(Plain-text document sources)
--

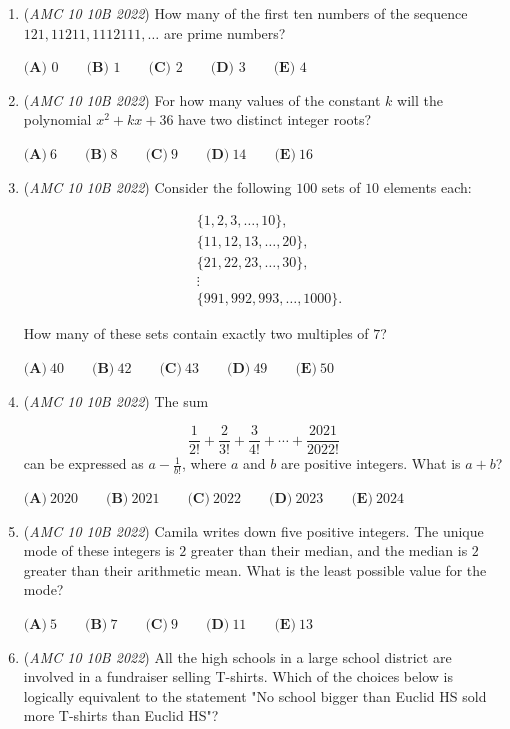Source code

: \begin{enumerate}
	\item (\textit{AMC 10 10B 2022}) How many of the first ten numbers of the sequence $121, 11211, 1112111, \ldots$ are prime numbers?


 $\textbf{(A) } 0 \qquad \textbf{(B) }1 \qquad \textbf{(C) }2 \qquad \textbf{(D) }3 \qquad \textbf{(E) }4$


	\item (\textit{AMC 10 10B 2022}) For how many values of the constant $k$ will the polynomial $x^{2}+kx+36$ have two distinct integer roots?


 $\textbf{(A)}\ 6 \qquad\textbf{(B)}\ 8 \qquad\textbf{(C)}\ 9 \qquad\textbf{(D)}\ 14 \qquad\textbf{(E)}\ 16$


	\item (\textit{AMC 10 10B 2022}) Consider the following $100$ sets of $10$ elements each:

 \begin{align*} &\{1,2,3,\ldots,10\}, \\ &\{11,12,13,\ldots,20\},\\ &\{21,22,23,\ldots,30\},\\ &\vdots\\ &\{991,992,993,\ldots,1000\}. \end{align*}

How many of these sets contain exactly two multiples of $7$?


 $\textbf{(A)}\ 40\qquad\textbf{(B)}\ 42\qquad\textbf{(C)}\ 43\qquad\textbf{(D)}\ 49\qquad\textbf{(E)}\ 50$


	\item (\textit{AMC 10 10B 2022}) The sum

 \[\frac{1}{2!}+\frac{2}{3!}+\frac{3}{4!}+\cdots+\frac{2021}{2022!}\] can be expressed as $a-\frac{1}{b!}$, where $a$ and $b$ are positive integers. What is $a+b$?


 $\textbf{(A)}\ 2020 \qquad\textbf{(B)}\ 2021 \qquad\textbf{(C)}\ 2022 \qquad\textbf{(D)}\ 2023 \qquad\textbf{(E)}\ 2024$


	\item (\textit{AMC 10 10B 2022}) Camila writes down five positive integers. The unique mode of these integers is $2$ greater than their median, and the median is $2$ greater than their arithmetic mean. What is the least possible value for the mode?


 $\textbf{(A)}\ 5 \qquad\textbf{(B)}\ 7 \qquad\textbf{(C)}\ 9 \qquad\textbf{(D)}\ 11 \qquad\textbf{(E)}\ 13$


	\item (\textit{AMC 10 10B 2022}) All the high schools in a large school district are involved in a fundraiser selling T-shirts. Which of the choices below is logically equivalent to the statement "No school bigger than Euclid HS sold more T-shirts than Euclid HS"?



\end{enumerate}
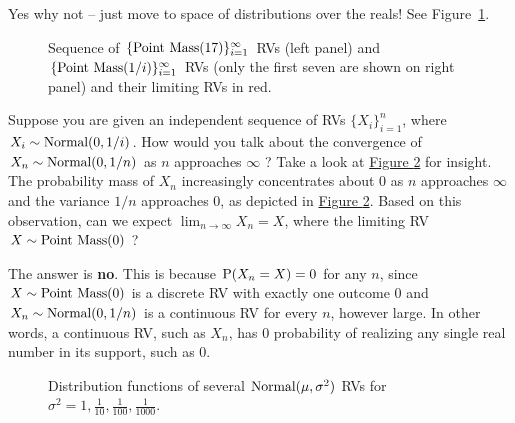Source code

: Yes why not -- just move to space of distributions over the reals! See Figure~\ref{F:SequenceOfPointMassRVS17And1Byi}.

\begin{figure}[htpb]
\caption{Sequence of $\{\pointmass(17)\}_{i=1}^{\infty}$ RVs (left panel) and $\{\pointmass(1/i)\}_{i=1}^{\infty}$ RVs (only the first seven are shown on right panel) and their limiting RVs in red.\label{F:SequenceOfPointMassRVS17And1Byi}}
\centering   {}
\end{figure}

\begin{classwork}\label{CW:Normal01bynConvToPointMass0}
Suppose you are given an independent sequence of RVs $\{X_i \}_{i=1}^n$, where $X_i \sim \normal(0,1/i)$.  How would you talk about the convergence of $X_n \sim \normal(0,1/n)$ as $n$ approaches $\infty$ ?  Take a look at \hyperref[F:PlotNormal01bynConvToPointMass0]{Figure \ref*{F:PlotNormal01bynConvToPointMass0}} for insight.  The probability mass of $X_n$ increasingly concentrates about $0$ as $n$ approaches $\infty$ and the variance $1/n$ approaches $0$, as depicted in \hyperref[F:PlotNormal01bynConvToPointMass0]{Figure \ref*{F:PlotNormal01bynConvToPointMass0}}.  Based on this observation, can we expect $\lim_{n \rightarrow \infty} X_n = X$, where the limiting RV $X \sim \pointmass(0)$ ?

The answer is {\bf no}.  This is because $\P(X_n=X)=0$ for any $n$, since $X \sim \pointmass(0)$ is a discrete RV with exactly one outcome $0$ and $X_n \sim \normal(0,1/n)$ is a continuous RV for every $n$, however large.  In other words, a continuous RV, such as $X_n$, has $0$ probability of realizing any single real number in its support, such as $0$.    
\begin{figure}[htpb]
\caption{Distribution functions of several $\normal(\mu,\sigma^2)$ RVs for $\sigma^2 = 1,\frac{1}{10},\frac{1}{100},\frac{1}{1000}$.\label{F:PlotNormal01bynConvToPointMass0}}
\centering   {}
\end{figure}
\end{classwork}

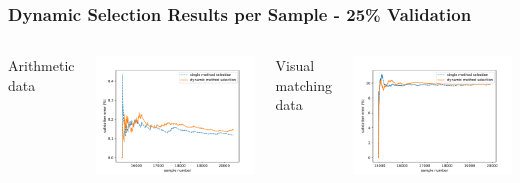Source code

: \documentclass{beamer}
\begin{document}
\begin{frame}
\frametitle{Dynamic Selection Results per Sample - 25\% Validation}
\begin{columns}[c]
\begin{center}
Arithmetic data
\end{center}
\includegraphics[width=\textwidth]{switching/nata/0.25/nata25}

\begin{center}
Visual matching data
\end{center}
\includegraphics[width=\textwidth]{switching/vismatch/0.25/vismatch25}


\end{columns}
\end{frame}
\end{document}
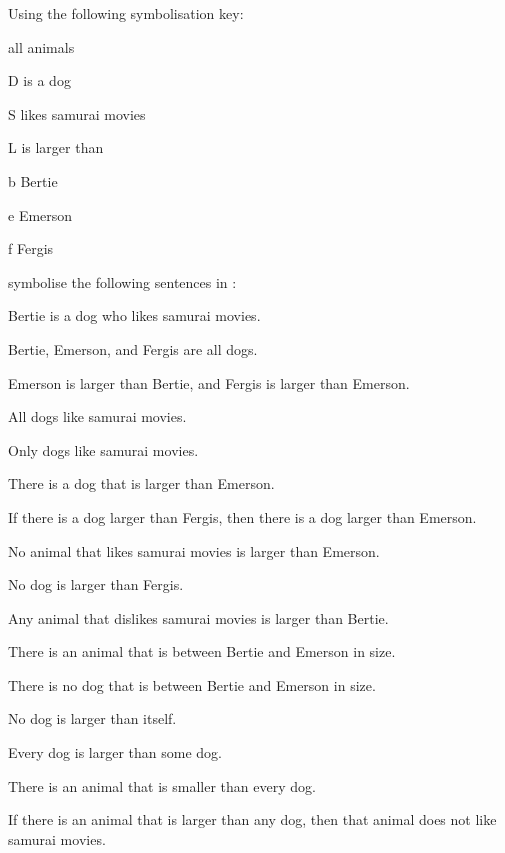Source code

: \problempart 
Using the following symbolisation key:
\begin{ekey}
\item[\text{domain}] all animals
\item[D]  is a dog
\item[S]  likes samurai movies
\item[L]  is larger than 
\item[b] Bertie
\item[e] Emerson
\item[f] Fergis
\end{ekey}
symbolise the following sentences in \FOL:
\begin{earg}
\item Bertie is a dog who likes samurai movies.
\item Bertie, Emerson, and Fergis are all dogs.
\item Emerson is larger than Bertie, and Fergis is larger than Emerson.
\item All dogs like samurai movies.
\item Only dogs like samurai movies.
\item There is a dog that is larger than Emerson.
\item If there is a dog larger than Fergis, then there is a dog larger than Emerson.
\item No animal that likes samurai movies is larger than Emerson.
\item No dog is larger than Fergis.
\item Any animal that dislikes samurai movies is larger than Bertie.
\item There is an animal that is between Bertie and Emerson in size.
\item There is no dog that is between Bertie and Emerson in size.
\item No dog is larger than itself.
\item Every dog is larger than some dog.
\item There is an animal that is smaller than every dog.
\item If there is an animal that is larger than any dog, then that animal does not like samurai movies.
\end{earg}

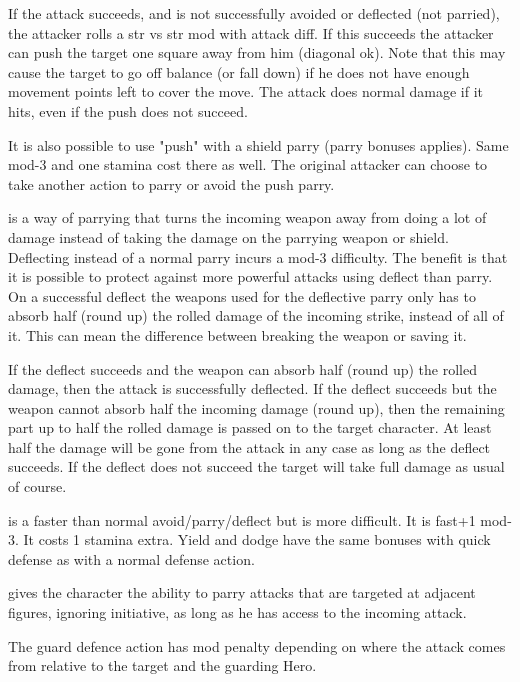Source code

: If the attack succeeds, and is not successfully avoided or deflected (not parried), the attacker rolls a str vs str mod with attack diff. If this succeeds the attacker can push the target one square away from him (diagonal ok). Note that this may cause the target to go off balance (or fall down) if he does not have enough movement points left to cover the move. The attack does normal damage if it hits, even if the push does not succeed.

It is also possible to use "push" with a shield parry (parry bonuses applies). Same mod-3 and one stamina cost there as well. The original attacker can choose to take another action to parry or avoid the push parry.


 is a way of parrying that turns the incoming weapon away from doing a lot of damage instead of taking the damage on the parrying weapon or shield. Deflecting instead of a normal parry incurs a mod-3 difficulty. The benefit is that it is possible to protect against more powerful attacks using deflect than parry. On a successful deflect the weapons used for the deflective parry only has to absorb half (round up) the rolled damage of the incoming strike, instead of all of it. This can mean the difference between breaking the weapon or saving it.

If the deflect succeeds and the weapon can absorb half (round up) the rolled damage, then the attack is successfully deflected. If the deflect succeeds but the weapon cannot absorb half the incoming damage (round up), then the remaining part up to half the rolled damage is passed on to the target character. At least half the damage will be gone from the attack in any case as long as the deflect succeeds. If the deflect does not succeed the target will take full damage as usual of course.


 is a faster than normal avoid/parry/deflect but is more difficult. It is fast+1 mod-3. It costs 1 stamina extra.
Yield and dodge have the same bonuses with quick defense as with a normal defense action.


 gives the character the ability to parry attacks that are targeted at adjacent figures, ignoring initiative, as long as he has access to the incoming attack.

The guard defence action has mod penalty depending on where the attack comes from relative to the target and the guarding Hero.

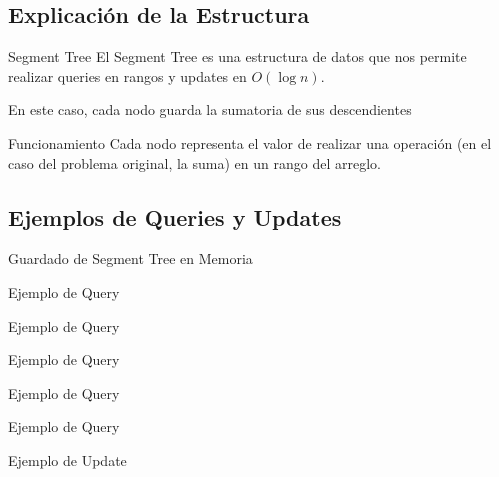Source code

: \documentclass{beamer}
\begin{document}
\subsection{Explicación de la Estructura}
\begin{frame}{Segment Tree}
El Segment Tree es una estructura de datos que nos permite realizar queries en rangos y updates en $O(\log n)$.
\pause



{\tiny En este caso, cada nodo guarda la sumatoria de sus descendientes}

\end{frame}

\begin{frame}{Funcionamiento}
Cada nodo representa el valor de realizar una operación (en el caso del problema original, la suma) en un rango del arreglo.


\end{frame}

\subsection{Ejemplos de Queries y Updates}

\begin{frame}{Guardado de Segment Tree en Memoria}

\end{frame}

\begin{frame}{Ejemplo de Query}

\end{frame}

\begin{frame}{Ejemplo de Query}

\end{frame}

\begin{frame}{Ejemplo de Query}

\end{frame}

\begin{frame}{Ejemplo de Query}

\end{frame}

\begin{frame}{Ejemplo de Query}

\end{frame}

\begin{frame}{Ejemplo de Update}

\end{frame}
\end{document}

--

__Directions__
Copy out exactly the lines that run from the one holding "de Queries y" through the end of the data above.

__Answer to the exercise__
\subsection{Ejemplos de Queries y Updates}

\begin{frame}{Guardado de Segment Tree en Memoria}

\end{frame}

\begin{frame}{Ejemplo de Query}

\end{frame}

\begin{frame}{Ejemplo de Query}

\end{frame}

\begin{frame}{Ejemplo de Query}

\end{frame}

\begin{frame}{Ejemplo de Query}

\end{frame}

\begin{frame}{Ejemplo de Query}

\end{frame}

\begin{frame}{Ejemplo de Update}

\end{frame}
\end{document}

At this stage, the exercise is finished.